Items from a dataset:
------------------------------------------------------------

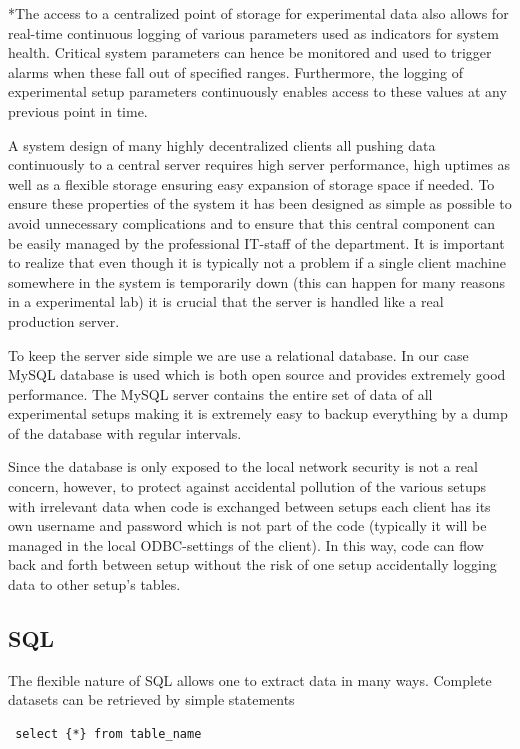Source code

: *The access to a centralized point of storage for experimental data also allows
for real-time continuous logging of various parameters used as indicators for
system health. Critical system parameters can hence be monitored and used to
trigger alarms when these fall out of specified ranges. Furthermore, the
logging of experimental setup parameters continuously enables access to these
values at any previous point in time.

A system design of many highly decentralized clients all pushing data
continuously to a central server requires high server performance, high uptimes
as well as a flexible storage ensuring easy expansion of storage space if
needed. To ensure these properties of the system it has been designed as simple
as possible to avoid unnecessary complications and to ensure that this central
component can be easily managed by the professional IT-staff of the department.
It is important to realize that even though it is typically not a problem if a
single client machine somewhere in the system is temporarily down (this can
happen for many reasons in a experimental lab) it is crucial that the server is
handled like a real production server.

To keep the server side simple we are use a relational database. In our case
MySQL\cite{mysql} database is used which is both open source and provides
extremely good performance. The MySQL server contains the entire set of data
of all experimental setups making it is extremely easy to backup everything by
a dump of the database with regular intervals.

Since the database is only exposed to the local network security is not a real
concern, however, to protect against accidental pollution of the various setups
with irrelevant data when code is exchanged between setups each client has its
own username and password which is not part of the code (typically it will be
managed in the local ODBC-settings of the client). In this way, code can flow
back and forth between setup without the risk of one setup accidentally logging
data to other setup's tables.

\subsection{SQL} The flexible nature of SQL allows one to extract data in many
ways. Complete datasets can be retrieved by simple statements
\begin{verbatim}
 select {*} from table_name
\end{verbatim}

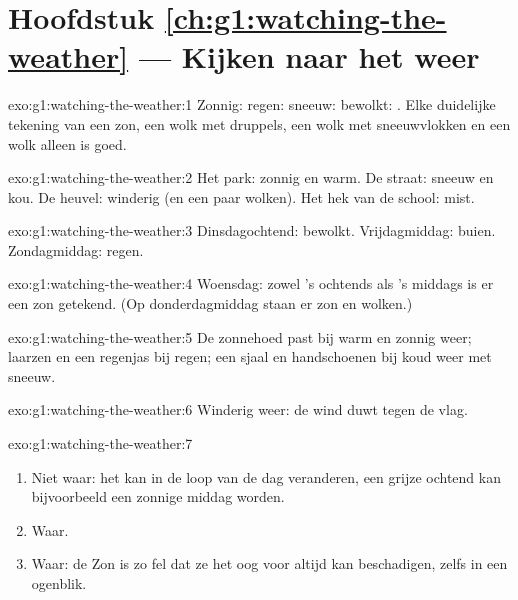 \section*{Hoofdstuk \ref{ch:g1:watching-the-weather} --- Kijken naar het weer}

\begin{solution}{exo:g1:watching-the-weather:1}
Zonnig: \quad regen: \quad sneeuw: \quad
bewolkt: . Elke duidelijke tekening van een zon, een wolk met
druppels, een wolk met sneeuwvlokken en een wolk alleen is goed.
\end{solution}

\begin{solution}{exo:g1:watching-the-weather:2}
Het park: zonnig en warm. De straat: sneeuw en kou. De heuvel: winderig
(en een paar wolken). Het hek van de school: mist.
\end{solution}

\begin{solution}{exo:g1:watching-the-weather:3}
Dinsdagochtend: bewolkt. Vrijdagmiddag: buien. Zondagmiddag: regen.
\end{solution}

\begin{solution}{exo:g1:watching-the-weather:4}
Woensdag: zowel 's ochtends als 's middags is er een zon getekend. (Op
donderdagmiddag staan er zon en wolken.)
\end{solution}

\begin{solution}{exo:g1:watching-the-weather:5}
De zonnehoed past bij warm en zonnig weer; laarzen en een regenjas bij
regen; een sjaal en handschoenen bij koud weer met sneeuw.
\end{solution}

\begin{solution}{exo:g1:watching-the-weather:6}
Winderig weer: de wind duwt tegen de vlag.
\end{solution}

\begin{solution}{exo:g1:watching-the-weather:7}
\begin{enumerate}
  \item Niet waar: het  kan in de loop van de dag veranderen, een
        grijze ochtend kan bijvoorbeeld een zonnige middag worden.
  \item Waar.
  \item Waar: de Zon is zo fel dat ze het oog voor altijd kan beschadigen,
        zelfs in een ogenblik.
\end{enumerate}
\end{solution}

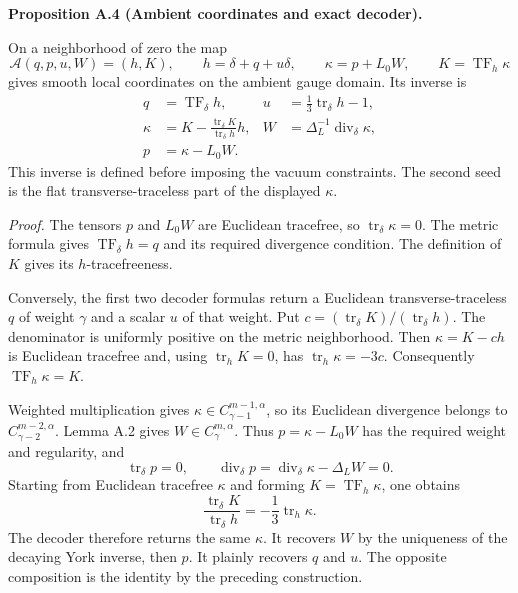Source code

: \documentclass[
  english,
  11pt,
  reqno]{amsart}
\makeatletter
\newcommand{\pandocstatementheading}[1]{%
  \par\if@nobreak\else
    \addpenalty{\@beginparpenalty}%
    \addvspace{.5\baselineskip plus .2\baselineskip minus .2\baselineskip}%
  \fi
  {\normalfont\bfseries #1\par}%
  \nobreak\@afterindenttrue\@afterheading
}
\makeatother
\begin{document}
\pandocstatementheading{\leavevmode{}\label{prop:online-chart-exact-ambient-decoder}Proposition A.4 (Ambient coordinates and exact decoder).}

On a neighborhood of zero the map%
 \[
\mathcal A(q,p,u,W)=(h,K),\qquad
h=\delta+q+u\delta,\qquad
\kappa=p+L_0W,\qquad
K=\operatorname{TF}_h\kappa
\] gives smooth local coordinates on the ambient gauge domain. Its
inverse is%
 \[
\begin{aligned}
q&=\operatorname{TF}_\delta h,
&u&=\frac13\operatorname{tr}_\delta h-1,\\
\kappa&=K-\frac{\operatorname{tr}_\delta K}
{\operatorname{tr}_\delta h}h,
&W&=\Delta_L^{-1}\operatorname{div}_\delta\kappa,\\
p&=\kappa-L_0W.
\end{aligned}
\] This inverse is defined before imposing the vacuum constraints. The
second seed is the flat transverse-traceless part of the displayed
\(\kappa\).

\emph{Proof.} The tensors \(p\) and \(L_0W\) are Euclidean tracefree, so
\(\operatorname{tr}_\delta\kappa=0\). The metric formula gives
\(\operatorname{TF}_\delta h=q\) and its required divergence condition.
The definition of \(K\) gives its \(h\)-tracefreeness.

Conversely, the first two decoder formulas return a Euclidean
transverse-traceless \(q\) of weight \(\gamma\) and a scalar \(u\) of
that weight. Put
\(c=(\operatorname{tr}_\delta K)/(\operatorname{tr}_\delta h)\). The
denominator is uniformly positive on the metric neighborhood. Then
\(\kappa=K-ch\) is Euclidean tracefree and, using
\(\operatorname{tr}_hK=0\), has \(\operatorname{tr}_h\kappa=-3c\).
Consequently \(\operatorname{TF}_h\kappa=K\).

Weighted multiplication gives \(\kappa\in C^{m-1,\alpha}_{\gamma-1}\),
so its Euclidean divergence belongs to \(C^{m-2,\alpha}_{\gamma-2}\).
Lemma A.2 gives \(W\in C^{m,\alpha}_\gamma\). Thus \(p=\kappa-L_0W\) has
the required weight and regularity, and \[
\operatorname{tr}_\delta p=0,\qquad
\operatorname{div}_\delta p
=\operatorname{div}_\delta\kappa-\Delta_LW=0.
\] Starting from Euclidean tracefree \(\kappa\) and forming
\(K=\operatorname{TF}_h\kappa\), one obtains \[
\frac{\operatorname{tr}_\delta K}
{\operatorname{tr}_\delta h}
=-\frac13\operatorname{tr}_h\kappa.
\] The decoder therefore returns the same \(\kappa\). It recovers \(W\)
by the uniqueness of the decaying York inverse, then \(p\). It plainly
recovers \(q\) and \(u\). The opposite composition is the identity by
the preceding construction.
\end{document}
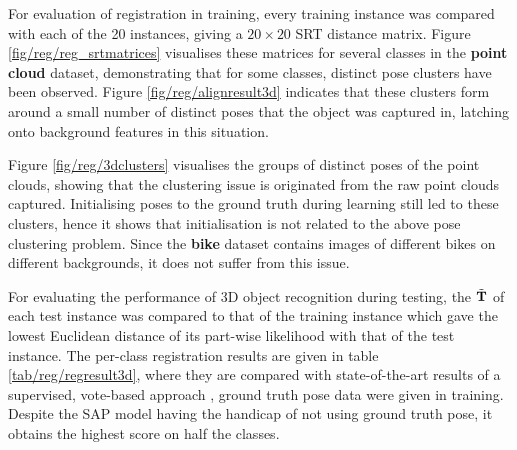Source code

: For evaluation of registration in training, every training instance was compared with each of the 20 instances, giving a $20 \times 20$ SRT distance matrix. Figure \ref{fig/reg/reg_srtmatrices} visualises these matrices for several classes in the \textbf{point cloud} dataset, demonstrating that for some classes, distinct pose clusters have been observed. Figure \ref{fig/reg/alignresult3d} indicates that these clusters form around a small number of distinct poses that the object was captured in, latching onto background features in this situation. 

Figure \ref{fig/reg/3dclusters} visualises the groups of distinct poses of the point clouds, showing that the clustering issue is originated from the raw point clouds captured. Initialising poses to the ground truth during learning still led to these clusters, hence it shows that initialisation is not related to the above pose clustering problem. Since the \textbf{bike} dataset contains images of different bikes on different backgrounds, it does not suffer from this issue.

For evaluating the performance of 3D object recognition during testing, the $\tilde{\mathbf{T}}$ of each test instance was compared to that of the training instance which gave the lowest Euclidean distance of its part-wise likelihood with that of the test instance. The per-class registration results are given in table \ref{tab/reg/regresult3d}, where they are compared with state-of-the-art results of a supervised, vote-based approach \cite{Woodford2013}, \ie ground truth pose data were given in training. Despite the SAP model having the handicap of not using ground truth pose, it obtains the highest score on half the classes.

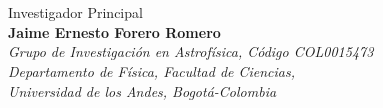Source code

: %
\section*{}
\begin{center}
{\LARGE Investigador Principal }\\
{\LARGE \textbf{Jaime Ernesto Forero Romero} \\ 
\textit{Grupo de Investigación en Astrof\'isica, C\'odigo COL0015473} \\
\textit{Departamento de Física, Facultad de Ciencias, }\\
\textit{Universidad de los Andes, Bogot\'a-Colombia}}
\end{center}
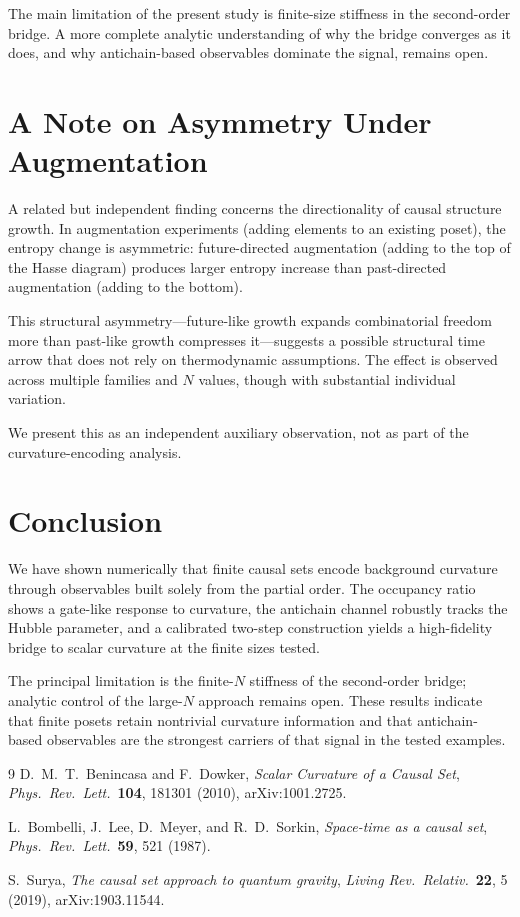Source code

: \documentclass[12pt,a4paper]{article}
\begin{document}
The main limitation of the present study is finite-size stiffness in the
second-order bridge. A more complete analytic understanding of why the bridge
converges as it does, and why antichain-based observables dominate the signal,
remains open.

\section{A Note on Asymmetry Under Augmentation}

A related but independent finding concerns the directionality of causal
structure growth.
In augmentation experiments (adding elements to an existing poset), the entropy
change is asymmetric: future-directed augmentation (adding to the top of the
Hasse diagram) produces larger entropy increase than past-directed augmentation
(adding to the bottom).

This structural asymmetry---future-like growth expands combinatorial freedom
more than past-like growth compresses it---suggests a possible structural time
arrow that does not rely on thermodynamic assumptions.
The effect is observed across multiple families and $N$ values, though with
substantial individual variation.

We present this as an independent auxiliary observation, not as part of the
curvature-encoding analysis.

\section{Conclusion}

We have shown numerically that finite causal sets encode background curvature
through observables built solely from the partial order. The occupancy ratio
shows a gate-like response to curvature, the antichain channel robustly tracks
the Hubble parameter, and a calibrated two-step construction yields a
high-fidelity bridge to scalar curvature at the finite sizes tested.

The principal limitation is the finite-$N$ stiffness of the second-order
bridge; analytic control of the large-$N$ approach remains open. These results
indicate that finite posets retain nontrivial curvature information and that
antichain-based observables are the strongest carriers of that signal in the
tested examples.

\begin{thebibliography}{9}
D.~M.~T.~Benincasa and F.~Dowker,
\emph{Scalar Curvature of a Causal Set},
\emph{Phys.\ Rev.\ Lett.}\ \textbf{104}, 181301 (2010),
arXiv:1001.2725.

L.~Bombelli, J.~Lee, D.~Meyer, and R.~D.~Sorkin,
\emph{Space-time as a causal set},
\emph{Phys.\ Rev.\ Lett.}\ \textbf{59}, 521 (1987).

S.~Surya,
\emph{The causal set approach to quantum gravity},
\emph{Living Rev.\ Relativ.}\ \textbf{22}, 5 (2019),
arXiv:1903.11544.
\end{thebibliography}
\end{document}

------------------------------------------------------------

### TO DO
Which lines above include the word "qquad"? Pick them out and copy them.

### OUTPUT FOR THIS EXERCISE
\mathcal A(q,p,u,W)=(h,K),\qquad
h=\delta+q+u\delta,\qquad
\kappa=p+L_0W,\qquad
\operatorname{tr}_\delta p=0,\qquad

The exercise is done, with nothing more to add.